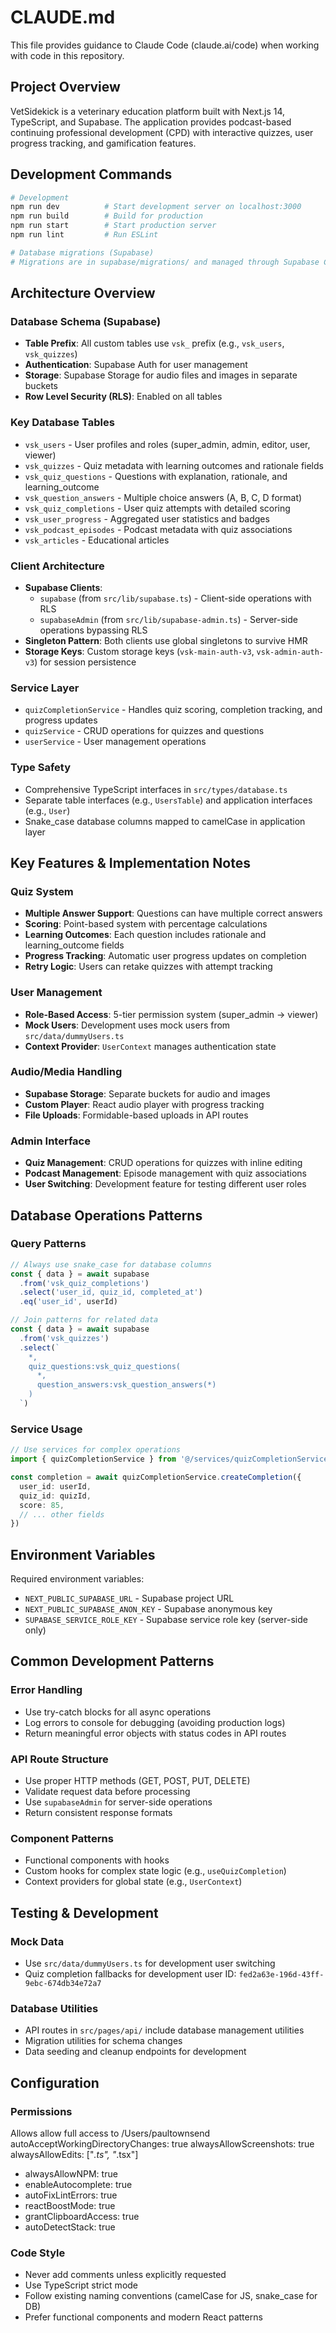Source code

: # CLAUDE.md

This file provides guidance to Claude Code (claude.ai/code) when working with code in this repository.

## Project Overview

VetSidekick is a veterinary education platform built with Next.js 14, TypeScript, and Supabase. The application provides podcast-based continuing professional development (CPD) with interactive quizzes, user progress tracking, and gamification features.

## Development Commands

```bash
# Development
npm run dev          # Start development server on localhost:3000
npm run build        # Build for production
npm run start        # Start production server
npm run lint         # Run ESLint

# Database migrations (Supabase)
# Migrations are in supabase/migrations/ and managed through Supabase CLI
```

## Architecture Overview

### Database Schema (Supabase)
- **Table Prefix**: All custom tables use `vsk_` prefix (e.g., `vsk_users`, `vsk_quizzes`)
- **Authentication**: Supabase Auth for user management
- **Storage**: Supabase Storage for audio files and images in separate buckets
- **Row Level Security (RLS)**: Enabled on all tables

### Key Database Tables
- `vsk_users` - User profiles and roles (super_admin, admin, editor, user, viewer)
- `vsk_quizzes` - Quiz metadata with learning outcomes and rationale fields
- `vsk_quiz_questions` - Questions with explanation, rationale, and learning_outcome
- `vsk_question_answers` - Multiple choice answers (A, B, C, D format)
- `vsk_quiz_completions` - User quiz attempts with detailed scoring
- `vsk_user_progress` - Aggregated user statistics and badges
- `vsk_podcast_episodes` - Podcast metadata with quiz associations
- `vsk_articles` - Educational articles

### Client Architecture
- **Supabase Clients**: 
  - `supabase` (from `src/lib/supabase.ts`) - Client-side operations with RLS
  - `supabaseAdmin` (from `src/lib/supabase-admin.ts`) - Server-side operations bypassing RLS
- **Singleton Pattern**: Both clients use global singletons to survive HMR
- **Storage Keys**: Custom storage keys (`vsk-main-auth-v3`, `vsk-admin-auth-v3`) for session persistence

### Service Layer
- `quizCompletionService` - Handles quiz scoring, completion tracking, and progress updates
- `quizService` - CRUD operations for quizzes and questions
- `userService` - User management operations

### Type Safety
- Comprehensive TypeScript interfaces in `src/types/database.ts`
- Separate table interfaces (e.g., `UsersTable`) and application interfaces (e.g., `User`)
- Snake_case database columns mapped to camelCase in application layer

## Key Features & Implementation Notes

### Quiz System
- **Multiple Answer Support**: Questions can have multiple correct answers
- **Scoring**: Point-based system with percentage calculations
- **Learning Outcomes**: Each question includes rationale and learning_outcome fields
- **Progress Tracking**: Automatic user progress updates on completion
- **Retry Logic**: Users can retake quizzes with attempt tracking

### User Management
- **Role-Based Access**: 5-tier permission system (super_admin → viewer)
- **Mock Users**: Development uses mock users from `src/data/dummyUsers.ts`
- **Context Provider**: `UserContext` manages authentication state

### Audio/Media Handling
- **Supabase Storage**: Separate buckets for audio and images
- **Custom Player**: React audio player with progress tracking
- **File Uploads**: Formidable-based uploads in API routes

### Admin Interface
- **Quiz Management**: CRUD operations for quizzes with inline editing
- **Podcast Management**: Episode management with quiz associations
- **User Switching**: Development feature for testing different user roles

## Database Operations Patterns

### Query Patterns
```typescript
// Always use snake_case for database columns
const { data } = await supabase
  .from('vsk_quiz_completions')
  .select('user_id, quiz_id, completed_at')
  .eq('user_id', userId)

// Join patterns for related data
const { data } = await supabase
  .from('vsk_quizzes')
  .select(`
    *,
    quiz_questions:vsk_quiz_questions(
      *,
      question_answers:vsk_question_answers(*)
    )
  `)
```

### Service Usage
```typescript
// Use services for complex operations
import { quizCompletionService } from '@/services/quizCompletionService'

const completion = await quizCompletionService.createCompletion({
  user_id: userId,
  quiz_id: quizId,
  score: 85,
  // ... other fields
})
```

## Environment Variables

Required environment variables:
- `NEXT_PUBLIC_SUPABASE_URL` - Supabase project URL
- `NEXT_PUBLIC_SUPABASE_ANON_KEY` - Supabase anonymous key
- `SUPABASE_SERVICE_ROLE_KEY` - Supabase service role key (server-side only)

## Common Development Patterns

### Error Handling
- Use try-catch blocks for all async operations
- Log errors to console for debugging (avoiding production logs)
- Return meaningful error objects with status codes in API routes

### API Route Structure
- Use proper HTTP methods (GET, POST, PUT, DELETE)
- Validate request data before processing
- Use `supabaseAdmin` for server-side operations
- Return consistent response formats

### Component Patterns
- Functional components with hooks
- Custom hooks for complex state logic (e.g., `useQuizCompletion`)
- Context providers for global state (e.g., `UserContext`)

## Testing & Development

### Mock Data
- Use `src/data/dummyUsers.ts` for development user switching
- Quiz completion fallbacks for development user ID: `fed2a63e-196d-43ff-9ebc-674db34e72a7`

### Database Utilities
- API routes in `src/pages/api/` include database management utilities
- Migration utilities for schema changes
- Data seeding and cleanup endpoints for development

## Configuration

### Permissions
Allows allow full access to /Users/paultownsend
autoAcceptWorkingDirectoryChanges: true
alwaysAllowScreenshots: true
alwaysAllowEdits: ["*.ts", "*.tsx"]
- alwaysAllowNPM: true
- enableAutocomplete: true
- autoFixLintErrors: true
- reactBoostMode: true
- grantClipboardAccess: true
- autoDetectStack: true

### Code Style
- Never add comments unless explicitly requested
- Use TypeScript strict mode
- Follow existing naming conventions (camelCase for JS, snake_case for DB)
- Prefer functional components and modern React patterns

Brief
From the data above, copy every line where "migrations" appears.

Result
# Database migrations (Supabase)
# Migrations are in supabase/migrations/ and managed through Supabase CLI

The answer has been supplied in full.